Carolina Peacemaker article "Community Group Wants Petition Power Restored

Benjamin Fair from the Carolina Peacemaker on June 6, 2008 writes a front page article on Protest Petitions for Greensboro North Carolina, click here

Enclosed is the whole article :

Community group wants petition powers restored
by Benjamin Fair
Carolina Peacemaker
posted 6/6/2008

Unable to arm themselves with the power of petition, a group of Greensboro residents have taken aim and are ready to shoot down what they feel are efforts by local developers to keep their voices from being heard in local zoning cases. In 1971, legislation was passed that exempted the City of Greensboro from a statute that originally gave citizens the right to submit a protest petition in zoning cases, an act many community members today feel was unconstitutional and, according to one group of Greensboro residents, just the beginning of what they feel is an effort by the Greensboro City Council to keep their voices silent on the issue.

“The silence from the Greensboro city council is deafening,” said Keith Brown, a member of the Coalition of Concerned Citizens in Greensboro.According to Brown, Greensboro is the only city in the state to have banned protest petitions. As he explained, residents who support lifting the ban simply want the city of Greensboro to follow the rest of the state in allowing protest petitions to be presented. “Developers are getting away with carte blanche in this county,” he said.

By lifting the ban, disputed zoning cases could only be passed if they receive a 7-2 majority vote by members of the council. Currently, a vote is passed by a simple majority.

As Brown explained, lifting the ban on protest petitions would give residents of the community greater power in standing up to corporate developers. “This should never have been taken away,” he said. “This needs to be changed.”

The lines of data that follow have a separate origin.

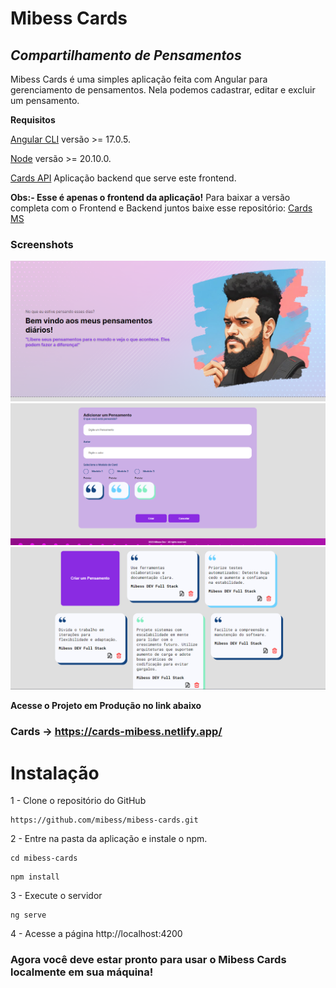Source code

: # Mibess Cards

## _Compartilhamento de Pensamentos_

Mibess Cards é uma simples aplicação feita com Angular para gerenciamento de pensamentos. Nela podemos cadastrar, editar e excluir um pensamento.

**Requisitos**

[Angular CLI](https://angular.dev/) versão >= 17.0.5.

[Node](https://nodejs.org/en) versão >= 20.10.0.

[Cards API](https://github.com/mibess/card-api) Aplicação backend que serve este frontend.

**Obs:- Esse é apenas o frontend da aplicação!**
Para baixar a versão completa com o Frontend e Backend juntos baixe esse repositório: [Cards MS](https://github.com/mibess/cards-ms)

### Screenshots

![Header](./src/assets/screenshots/header.png)
![Cadastro de Pensamento](./src/assets/screenshots/cadastrar-card.png)
![Lista de Pensamentos](./src/assets/screenshots/lista-de-cards.png)

**Acesse o Projeto em Produção no link abaixo**

### Cards -> https://cards-mibess.netlify.app/

# Instalação

1 - Clone o repositório do GitHub

```
https://github.com/mibess/mibess-cards.git
```

2 - Entre na pasta da aplicação e instale o npm.

```
cd mibess-cards
```

```
npm install
```

3 - Execute o servidor

```
ng serve
```

4 - Acesse a página
http://localhost:4200

### Agora você deve estar pronto para usar o Mibess Cards localmente em sua máquina!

Ronald Wilson, President of Starmount Residential, Inc. and Sr. Vice President for Starmount Company in Greensboro explained to the Peacemaker that the issue presents both advantages and disadvantages for both sides. According to Wilson, the issue is a complicated balancing act between the developer and the self interest of the community. “From a developers standpoint, it puts a burden on the developer to come up with some kind of agreement to make a project go forward,” he said.

On the other hand, he also explained how lifting the ban could strengthen the relationship between local developers and the community. “It would require the developer the get involved with the surrounding community and get involved with their concerns,” he said.

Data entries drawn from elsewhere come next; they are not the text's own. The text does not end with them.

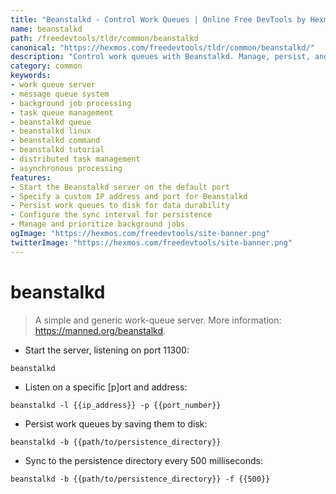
 ```yaml
---
title: "Beanstalkd - Control Work Queues | Online Free DevTools by Hexmos"
name: beanstalkd
path: /freedevtools/tldr/common/beanstalkd
canonical: "https://hexmos.com/freedevtools/tldr/common/beanstalkd/"
description: "Control work queues with Beanstalkd. Manage, persist, and prioritize jobs in a simple, fast work queue system. Free online tool, no registration required."
category: common
keywords:
- work queue server
- message queue system
- background job processing
- task queue management
- beanstalkd queue
- beanstalkd linux
- beanstalkd command
- beanstalkd tutorial
- distributed task management
- asynchronous processing
features:
- Start the Beanstalkd server on the default port
- Specify a custom IP address and port for Beanstalkd
- Persist work queues to disk for data durability
- Configure the sync interval for persistence
- Manage and prioritize background jobs
ogImage: "https://hexmos.com/freedevtools/site-banner.png"
twitterImage: "https://hexmos.com/freedevtools/site-banner.png"
---
```


# beanstalkd

> A simple and generic work-queue server.
> More information: <https://manned.org/beanstalkd>.

- Start the server, listening on port 11300:

`beanstalkd`

- Listen on a specific [p]ort and address:

`beanstalkd -l {{ip_address}} -p {{port_number}}`

- Persist work queues by saving them to disk:

`beanstalkd -b {{path/to/persistence_directory}}`

- Sync to the persistence directory every 500 milliseconds:

`beanstalkd -b {{path/to/persistence_directory}} -f {{500}}`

Wilson explained that in his opinion, the best time to lift the exemption would be in cases where the city is being presented with more opportunity for in-fill development. “I think it is very problematic that we don’t have the right to the protest petition on in-fill cases,” he said. In-fill development is defined as building on an empty lot within the city limits.

Marlene Sanford, president of the Triad Real Estate and Building Industry Coalition, recently told the Peacemaker why she is against the idea of a citizens protest petition. As she explained, protest petitions are a bad idea because they infringe on the private property rights of developers and because they are outdated. “From our perspective, it’s really antiquated and should be repealed statewide,” she said. Greensboro City Council member Robbie Perkins, who is also a real estate developer, shared his opinion on the issue with the Peacemaker. “It’s not really the city’s issue, it’s a state issue,” he said. “I don’t see it as a silver bullet for neighborhood residents to stop contentious zoning cases.”

As the issue continues to draw support and criticism from both sides, Keith Brown has vowed to continue fighting to make his voice heard. “We’re trying to make something that is wrong a right,” he said.